■ Work required ■
Give the records again in full, exactly as written.

(Saved data entries)
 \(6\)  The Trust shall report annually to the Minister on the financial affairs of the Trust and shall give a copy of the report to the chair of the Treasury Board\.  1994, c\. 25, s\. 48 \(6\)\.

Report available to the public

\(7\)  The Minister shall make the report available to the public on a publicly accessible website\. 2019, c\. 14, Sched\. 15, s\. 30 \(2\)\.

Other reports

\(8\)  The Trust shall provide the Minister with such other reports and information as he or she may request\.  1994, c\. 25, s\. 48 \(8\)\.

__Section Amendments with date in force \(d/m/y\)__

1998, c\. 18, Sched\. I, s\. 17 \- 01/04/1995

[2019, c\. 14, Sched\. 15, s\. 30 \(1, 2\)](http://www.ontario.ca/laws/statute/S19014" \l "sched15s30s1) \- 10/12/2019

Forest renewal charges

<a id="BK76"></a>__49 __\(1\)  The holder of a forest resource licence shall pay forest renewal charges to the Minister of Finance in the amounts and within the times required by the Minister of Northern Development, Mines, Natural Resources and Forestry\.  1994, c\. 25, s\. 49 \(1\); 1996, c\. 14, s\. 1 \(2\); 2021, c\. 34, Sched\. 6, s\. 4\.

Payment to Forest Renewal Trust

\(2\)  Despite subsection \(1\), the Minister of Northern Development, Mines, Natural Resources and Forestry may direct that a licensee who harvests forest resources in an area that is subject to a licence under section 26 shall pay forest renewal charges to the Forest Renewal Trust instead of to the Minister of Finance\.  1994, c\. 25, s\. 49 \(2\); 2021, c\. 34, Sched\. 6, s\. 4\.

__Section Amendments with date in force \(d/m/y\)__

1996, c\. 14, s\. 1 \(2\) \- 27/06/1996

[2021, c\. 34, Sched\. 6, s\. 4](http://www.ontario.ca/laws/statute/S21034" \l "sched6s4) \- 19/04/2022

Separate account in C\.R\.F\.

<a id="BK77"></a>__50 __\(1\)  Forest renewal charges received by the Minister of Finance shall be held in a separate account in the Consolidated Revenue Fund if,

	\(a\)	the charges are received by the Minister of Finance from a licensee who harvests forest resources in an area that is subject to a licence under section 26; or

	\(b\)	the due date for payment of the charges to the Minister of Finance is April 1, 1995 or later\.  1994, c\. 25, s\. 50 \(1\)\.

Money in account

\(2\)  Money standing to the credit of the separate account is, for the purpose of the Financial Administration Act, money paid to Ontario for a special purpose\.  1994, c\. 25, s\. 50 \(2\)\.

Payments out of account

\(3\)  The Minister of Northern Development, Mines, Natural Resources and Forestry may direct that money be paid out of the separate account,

■ Answer box ■
 \(6\)  The Trust shall report annually to the Minister on the financial affairs of the Trust and shall give a copy of the report to the chair of the Treasury Board\.  1994, c\. 25, s\. 48 \(6\)\.

Report available to the public

\(7\)  The Minister shall make the report available to the public on a publicly accessible website\. 2019, c\. 14, Sched\. 15, s\. 30 \(2\)\.

Other reports

\(8\)  The Trust shall provide the Minister with such other reports and information as he or she may request\.  1994, c\. 25, s\. 48 \(8\)\.

__Section Amendments with date in force \(d/m/y\)__

1998, c\. 18, Sched\. I, s\. 17 \- 01/04/1995

[2019, c\. 14, Sched\. 15, s\. 30 \(1, 2\)](http://www.ontario.ca/laws/statute/S19014" \l "sched15s30s1) \- 10/12/2019

Forest renewal charges

<a id="BK76"></a>__49 __\(1\)  The holder of a forest resource licence shall pay forest renewal charges to the Minister of Finance in the amounts and within the times required by the Minister of Northern Development, Mines, Natural Resources and Forestry\.  1994, c\. 25, s\. 49 \(1\); 1996, c\. 14, s\. 1 \(2\); 2021, c\. 34, Sched\. 6, s\. 4\.

Payment to Forest Renewal Trust

\(2\)  Despite subsection \(1\), the Minister of Northern Development, Mines, Natural Resources and Forestry may direct that a licensee who harvests forest resources in an area that is subject to a licence under section 26 shall pay forest renewal charges to the Forest Renewal Trust instead of to the Minister of Finance\.  1994, c\. 25, s\. 49 \(2\); 2021, c\. 34, Sched\. 6, s\. 4\.

__Section Amendments with date in force \(d/m/y\)__

1996, c\. 14, s\. 1 \(2\) \- 27/06/1996

[2021, c\. 34, Sched\. 6, s\. 4](http://www.ontario.ca/laws/statute/S21034" \l "sched6s4) \- 19/04/2022

Separate account in C\.R\.F\.

<a id="BK77"></a>__50 __\(1\)  Forest renewal charges received by the Minister of Finance shall be held in a separate account in the Consolidated Revenue Fund if,

	\(a\)	the charges are received by the Minister of Finance from a licensee who harvests forest resources in an area that is subject to a licence under section 26; or

	\(b\)	the due date for payment of the charges to the Minister of Finance is April 1, 1995 or later\.  1994, c\. 25, s\. 50 \(1\)\.

Money in account

\(2\)  Money standing to the credit of the separate account is, for the purpose of the Financial Administration Act, money paid to Ontario for a special purpose\.  1994, c\. 25, s\. 50 \(2\)\.

Payments out of account

\(3\)  The Minister of Northern Development, Mines, Natural Resources and Forestry may direct that money be paid out of the separate account,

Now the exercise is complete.